Man Of Good Many Letters

  • Zia Shakir
  • Publish Date: Feb 13 2018 2:22AM
  • |
  • Updated Date: Feb 13 2018 2:22AM
Man Of Good Many Letters

Ghulam Qadir Bedar has written 85 books in under 20 years, and didn’t even finish high school


To call Ghulam Qadir Bedar a prolific writer would be a gross understatement. How many writers, after all, can claim to have published 85 books in under 20 years. If that wasn’t impressive enough, take this: Bedar didn’t even go to high school.

He dropped out of school after Class 8, he says, because his family was too poor to afford his education. To earn a living, he set up a shop selling newspapers near the shrine of Sheikh-ul-Alam in Charar-i-Sharief, his hometown. He later also started selling books, mostly on religion and spirituality.

In his spare time, Bedar took to studying the life and teachings of the saint. The effort culminated in Kalami Sheikh-ul-Alam, published by Sheikh Mohammad Usmani in 1998. Bedar, who also goes by Abu Nayeem, was 21 years old.

The voluminous book – the current edition runs into 636 pages – was well received, encouraging him to continue writing. The same year, he wrote a 48-page booklet Karamati Sheikh-ul-Alam anda biography of the saint. The following year he published short biographies of Zainul Abideen, Shahi Hamdan, Baba Payamuddin, Syed Ali Balki as well as the booklet Manqabati Sheikh-ul-Alam, a collection of the saint’s verses. Bedar’s latest offering is titled Irfani Haq, which he describes as the “complete life story of Sheikh-ul-Alam”. It’s expected in bookstores this April.

“I read 300 pages a day,” he says when asked how he has been so prolific for so long, “and I cannot sleep without writing at least 10 pages.”

How did it all begin, though? Was Bedar attracted to studying the life and works of Sheikh-ul-Alam because he worked in the shadow of his shrine day in and day out?

“I was a disciple of Abdul Gafar Qubrawi of Rainawari. He was a fanatical lover of Sheikh-ul-Alam. He would often ask me to recite ‘Sheikh Shruke’, the saint’s verses. It was his encouragement that got me to learn about Sheikh-ul-Alam and then spread that knowledge,” Bedar says.

The quest for knowledge took him far and wide. “I have been to almost all the important places associated with Sheikh-ul-Alam –Budul, Rajuri, Rajnagar, Sarhan Sharif, Machhil, Madwa, Indhome, Kulgam, Debjan, Palamad,” he says. “It was my love of this great saint that made me visit all these places. I want his teachings to reach everyone.”

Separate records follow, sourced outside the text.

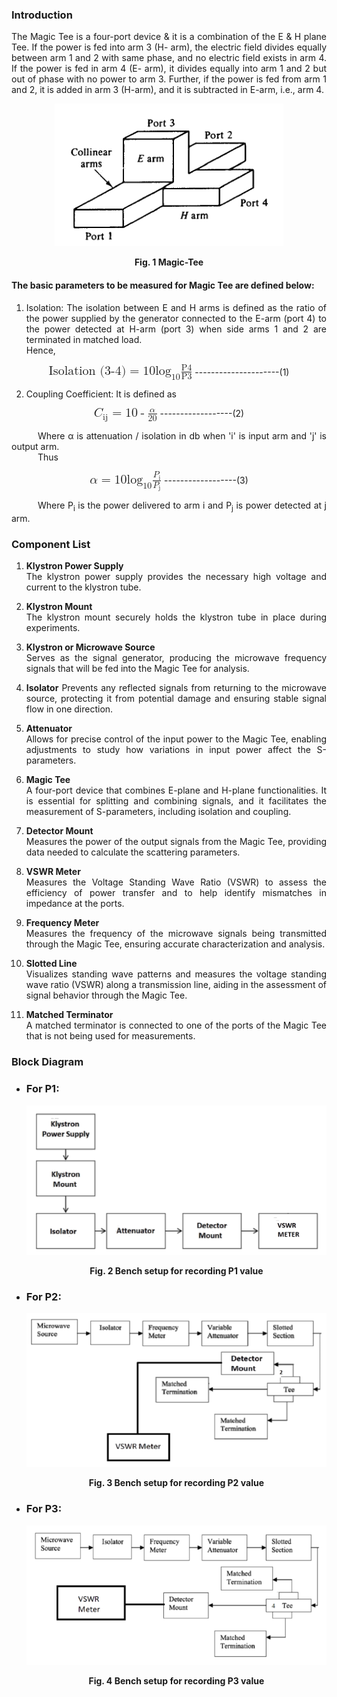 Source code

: ### Introduction
<div style="text-align:justify">

The Magic Tee is a four-port device & it is a combination of the E & H plane Tee. If the power is fed into arm 3 (H- arm), the electric field divides equally between arm 1 and 2 with same phase, and no electric field exists in arm 4. If the power is fed in arm 4 (E- arm), it divides equally into arm 1 and 2 but out of phase with no power to arm 3. Further, if the power is fed from arm 1 and 2, it is added in arm 3 (H-arm), and it is subtracted in E-arm, i.e., arm 4.  
  
<center>

![](images/magictee.png)

**Fig. 1 Magic-Tee**
</center>

#### The basic parameters to be measured for Magic Tee are defined below:

1.  Isolation: The isolation between E and H arms is defined as the ratio of the power supplied by the generator connected to the E-arm (port 4) to the power detected at H-arm (port 3) when side arms 1 and 2 are terminated in matched load.  
    Hence, 

<center>
 <math style='font-size:20px'>
            <mrow>
                    <mi>Isolation (3-4)</mi>  
                <mo>=</mo>
               <mi>10</mi>
                <msub subscriptshift="5px">
                        <mi>log</mi>
                        <mn>10</mn>
                    </msub>
                <mfrac>
                        <mi>P4</mi>
                        <mi>P3</mi>
                </mfrac>
            </mrow>
    </math>
    ---------------------(1)
</center>

     
  
2.  Coupling Coefficient: It is defined as 

<center>
 <math style='font-size:20px'>
            <mrow>
                   <msub subscriptshift="5px">
                        <mi>C</mi>
                        <mn>ij</mn>
                    </msub>  
                <mo>=</mo>
               <mi>10</mi>
               <mo>-</mo>
                <mfrac>
                    <mi>α</mi>
                    <mi>20</mi>
                </mfrac>
            </mrow>
    </math>
    ------------------(2)
</center>

&emsp;&emsp;&emsp;Where α is attenuation / isolation in db when 'i' is input arm and 'j' is output arm.  
&emsp;&emsp;&emsp;Thus 

<center>
 <math style='font-size:20px'>
            <mrow>
                <mi>α</mi>
                <mo>=</mo>
                <mi>10</mi>
                <msub subscriptshift="5px">
                        <mi>log</mi>
                        <mn>10</mn>
                    </msub>
                <mfrac>
                <msub subscriptshift="5px">
                        <mi>P</mi>
                        <mn>i</mn>
                    </msub>
                    <msub subscriptshift="5px">
                        <mi>P</mi>
                        <mn>j</mn>
                    </msub>
                </mfrac>
            </mrow>
    </math>
    ------------------(3)
</center>

 
&emsp;&emsp;&emsp;Where P<sub>i</sub> is the power delivered to arm i and P<sub>j</sub> is power detected at j arm.


### Component List

1. **Klystron Power Supply**  
The klystron power supply provides the necessary high voltage and current to the klystron tube.

2. **Klystron Mount**  
The klystron mount securely holds the klystron tube in place during experiments.

3. **Klystron or Microwave Source**  
Serves as the signal generator, producing the microwave frequency signals that will be fed into the Magic Tee for analysis.

4. **Isolator** 
Prevents any reflected signals from returning to the microwave source, protecting it from potential damage and ensuring stable signal flow in one direction.

5. **Attenuator**  
Allows for precise control of the input power to the Magic Tee, enabling adjustments to study how variations in input power affect the S-parameters.

6. **Magic Tee**  
A four-port device that combines E-plane and H-plane functionalities. It is essential for splitting and combining signals, and it facilitates the measurement of S-parameters, including isolation and coupling.

7. **Detector Mount**  
Measures the power of the output signals from the Magic Tee, providing data needed to calculate the scattering parameters.

8. **VSWR Meter**  
Measures the Voltage Standing Wave Ratio (VSWR) to assess the efficiency of power transfer and to help identify mismatches in impedance at the ports.

9. **Frequency Meter**  
Measures the frequency of the microwave signals being transmitted through the Magic Tee, ensuring accurate characterization and analysis.

10. **Slotted Line**  
Visualizes standing wave patterns and measures the voltage standing wave ratio (VSWR) along a transmission line, aiding in the assessment of signal behavior through the Magic Tee.

11. **Matched Terminator**  
A matched terminator is connected to one of the ports of the Magic Tee that is not being used for measurements.


### Block Diagram

*   ### **For P1:**
    
    <center>

    ![](images/block1.png)

    **Fig. 2 Bench setup for recording P1 value**

    </center>
   
    
*   ### **For P2:**
    
    <center>

    ![](images/block2.png)

    **Fig. 3 Bench setup for recording P2 value**
    </center>
    
*   ### **For P3:**
    
    <center>

    ![](images/block3.png)

    **Fig. 4 Bench setup for recording P3 value**
    </center>

    

</div>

His work has earned Bedar accolades. It is because Abu Nayeem went searching for old manuscripts and elders of the Rishi Order that we now have such much knowledge about Sheikh-ul-Alam’s life, followers and his teachings, writes Inayat Gul, secretary general of Markazi Adab Wa Saqafat, Charar-i-Sharief, which gave Bedar the first of his many awards and commendations in 2004.

Many of Bedar’s books on Sheikh-ul-Alam and Sufism have been translated into English. “The main aim of English translations is to disseminate knowledge about Sheikh-ul-Alam to a wider audience, especially foreigner researchers,” Bedar says.

It’s a life-long mission he has undertaken. “Until I am alive, I will do research and work to make more people aware of the teachings of the saint,” he says. “My pen will never rest.”